Rendered images with source text
::::::

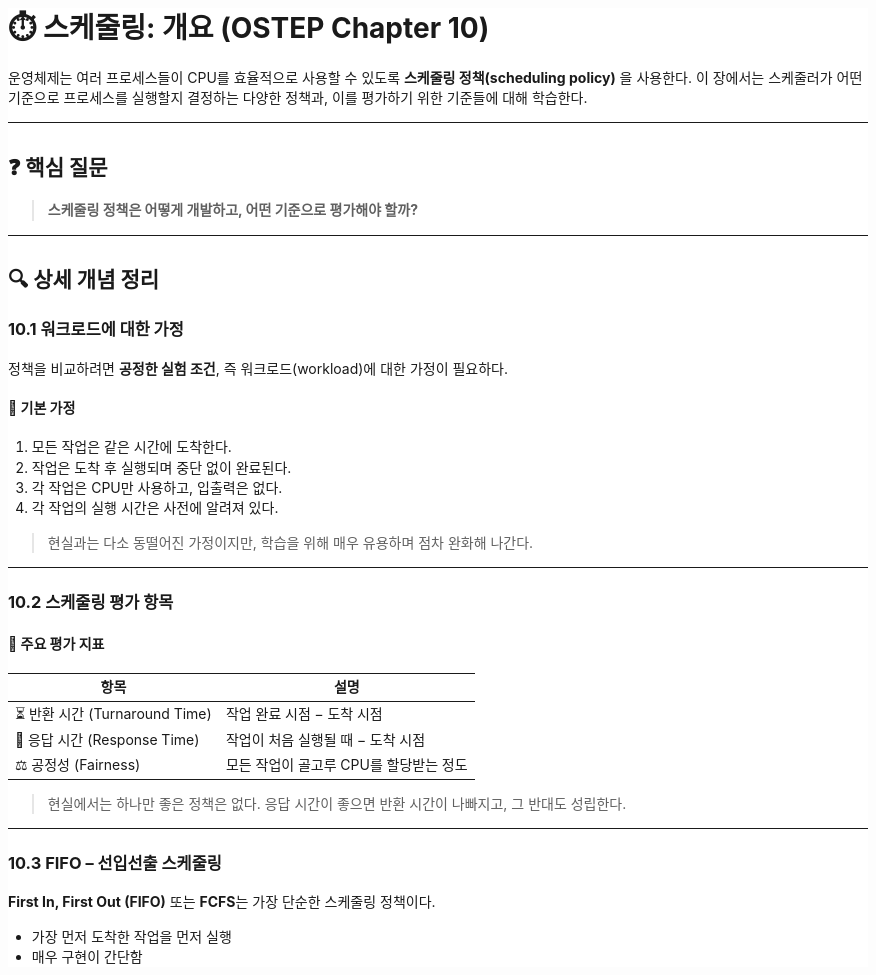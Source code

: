 # ⏱️ 스케줄링: 개요 (OSTEP Chapter 10)

운영체제는 여러 프로세스들이 CPU를 효율적으로 사용할 수 있도록 **스케줄링 정책(scheduling policy)** 을 사용한다. 이 장에서는 스케줄러가 어떤 기준으로 프로세스를 실행할지 결정하는 다양한 정책과, 이를 평가하기 위한 기준들에 대해 학습한다.

---

## ❓ 핵심 질문

> **스케줄링 정책은 어떻게 개발하고, 어떤 기준으로 평가해야 할까?**

---

## 🔍 상세 개념 정리

### 10.1 워크로드에 대한 가정

정책을 비교하려면 **공정한 실험 조건**, 즉 워크로드(workload)에 대한 가정이 필요하다.

#### 📌 기본 가정

1. 모든 작업은 같은 시간에 도착한다.
2. 작업은 도착 후 실행되며 중단 없이 완료된다.
3. 각 작업은 CPU만 사용하고, 입출력은 없다.
4. 각 작업의 실행 시간은 사전에 알려져 있다.

> 현실과는 다소 동떨어진 가정이지만, 학습을 위해 매우 유용하며 점차 완화해 나간다.

---

### 10.2 스케줄링 평가 항목

#### 🧮 주요 평가 지표

| 항목 | 설명 |
|------|------|
| ⏳ 반환 시간 (Turnaround Time) | 작업 완료 시점 − 도착 시점 |
| 💬 응답 시간 (Response Time) | 작업이 처음 실행될 때 − 도착 시점 |
| ⚖️ 공정성 (Fairness) | 모든 작업이 골고루 CPU를 할당받는 정도 |

> 현실에서는 하나만 좋은 정책은 없다. 응답 시간이 좋으면 반환 시간이 나빠지고, 그 반대도 성립한다.

---

### 10.3 FIFO – 선입선출 스케줄링

**First In, First Out (FIFO)** 또는 **FCFS**는 가장 단순한 스케줄링 정책이다.

- 가장 먼저 도착한 작업을 먼저 실행
- 매우 구현이 간단함
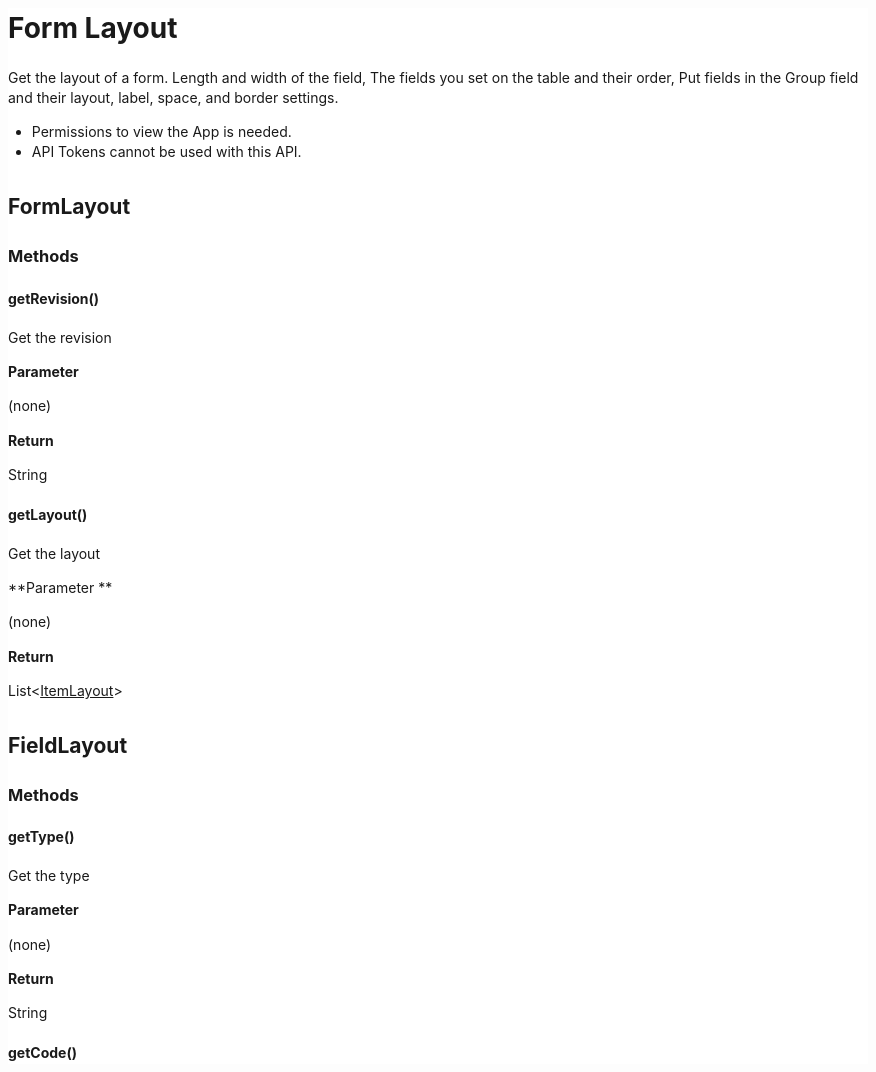 # Form Layout

Get the layout of a form.
Length and width of the field,
The fields you set on the table and their order,
Put fields in the Group field and their layout,
label, space, and border settings.

- Permissions to view the App is needed.
- API Tokens cannot be used with this API.

## FormLayout

### Methods

#### getRevision()

Get the revision

**Parameter**

(none)

**Return**

String

#### getLayout()

Get the layout

**Parameter **

(none)

**Return**

List<[ItemLayout](#itemlayout)\>

## FieldLayout

### Methods

#### getType()

Get the type

**Parameter**

(none)

**Return**

String

#### getCode()
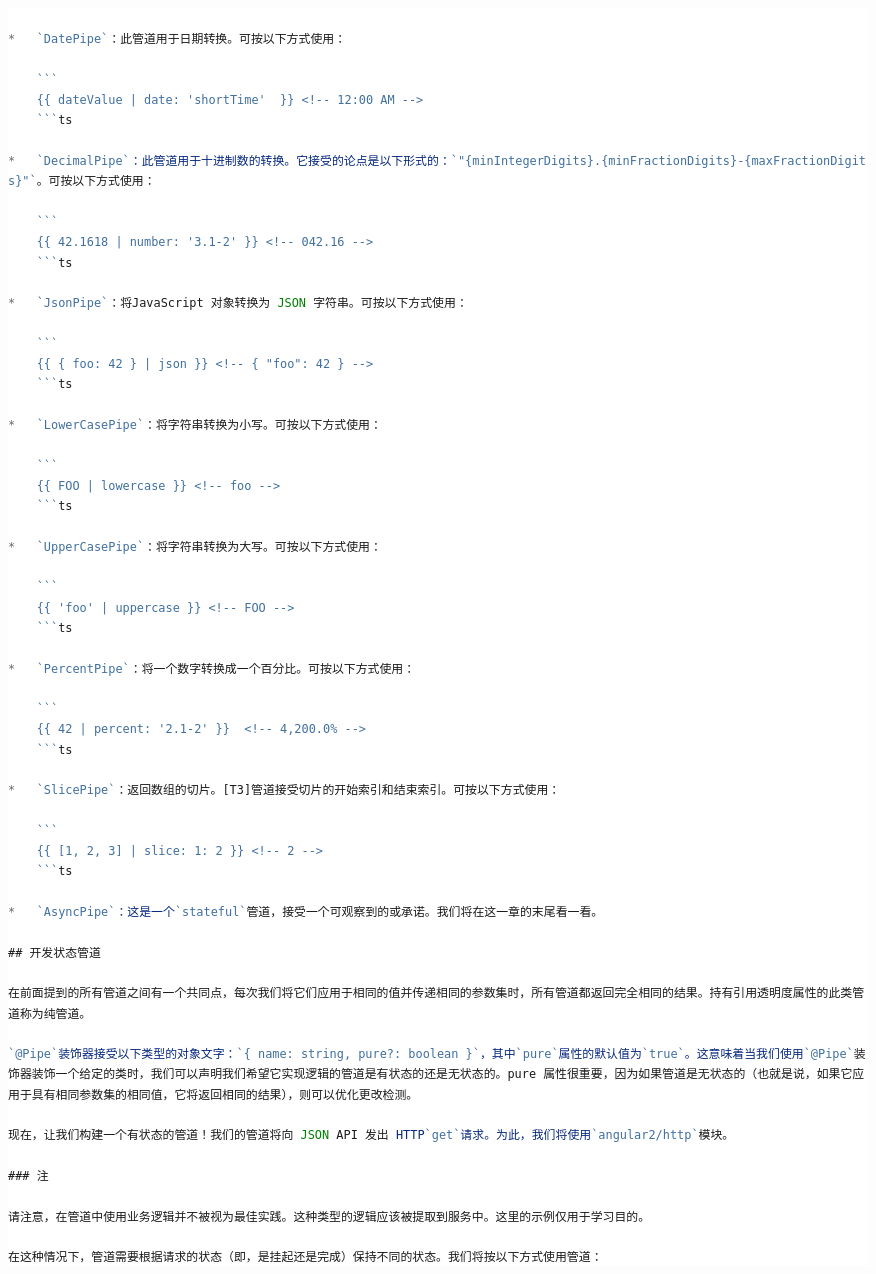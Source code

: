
 ```ts

*   `DatePipe`：此管道用于日期转换。可按以下方式使用：

    ```
    {{ dateValue | date: 'shortTime'  }} <!-- 12:00 AM -->
    ```ts

*   `DecimalPipe`：此管道用于十进制数的转换。它接受的论点是以下形式的：`"{minIntegerDigits}.{minFractionDigits}-{maxFractionDigits}"`。可按以下方式使用：

    ```
    {{ 42.1618 | number: '3.1-2' }} <!-- 042.16 -->
    ```ts

*   `JsonPipe`：将JavaScript 对象转换为 JSON 字符串。可按以下方式使用：

    ```
    {{ { foo: 42 } | json }} <!-- { "foo": 42 } -->
    ```ts

*   `LowerCasePipe`：将字符串转换为小写。可按以下方式使用：

    ```
    {{ FOO | lowercase }} <!-- foo -->
    ```ts

*   `UpperCasePipe`：将字符串转换为大写。可按以下方式使用：

    ```
    {{ 'foo' | uppercase }} <!-- FOO -->
    ```ts

*   `PercentPipe`：将一个数字转换成一个百分比。可按以下方式使用：

    ```
    {{ 42 | percent: '2.1-2' }}  <!-- 4,200.0% -->
    ```ts

*   `SlicePipe`：返回数组的切片。[T3]管道接受切片的开始索引和结束索引。可按以下方式使用：

    ```
    {{ [1, 2, 3] | slice: 1: 2 }} <!-- 2 -->
    ```ts

*   `AsyncPipe`：这是一个`stateful`管道，接受一个可观察到的或承诺。我们将在这一章的末尾看一看。

## 开发状态管道

在前面提到的所有管道之间有一个共同点，每次我们将它们应用于相同的值并传递相同的参数集时，所有管道都返回完全相同的结果。持有引用透明度属性的此类管道称为纯管道。

`@Pipe`装饰器接受以下类型的对象文字：`{ name: string, pure?: boolean }`，其中`pure`属性的默认值为`true`。这意味着当我们使用`@Pipe`装饰器装饰一个给定的类时，我们可以声明我们希望它实现逻辑的管道是有状态的还是无状态的。pure 属性很重要，因为如果管道是无状态的（也就是说，如果它应用于具有相同参数集的相同值，它将返回相同的结果），则可以优化更改检测。

现在，让我们构建一个有状态的管道！我们的管道将向 JSON API 发出 HTTP`get`请求。为此，我们将使用`angular2/http`模块。

### 注

请注意，在管道中使用业务逻辑并不被视为最佳实践。这种类型的逻辑应该被提取到服务中。这里的示例仅用于学习目的。

在这种情况下，管道需要根据请求的状态（即，是挂起还是完成）保持不同的状态。我们将按以下方式使用管道：

```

::::::

TRY IT -
Looking at the records, how many lines include "their"? Respond with the number only.

SOLUTION FOR THIS PROBLEM -
2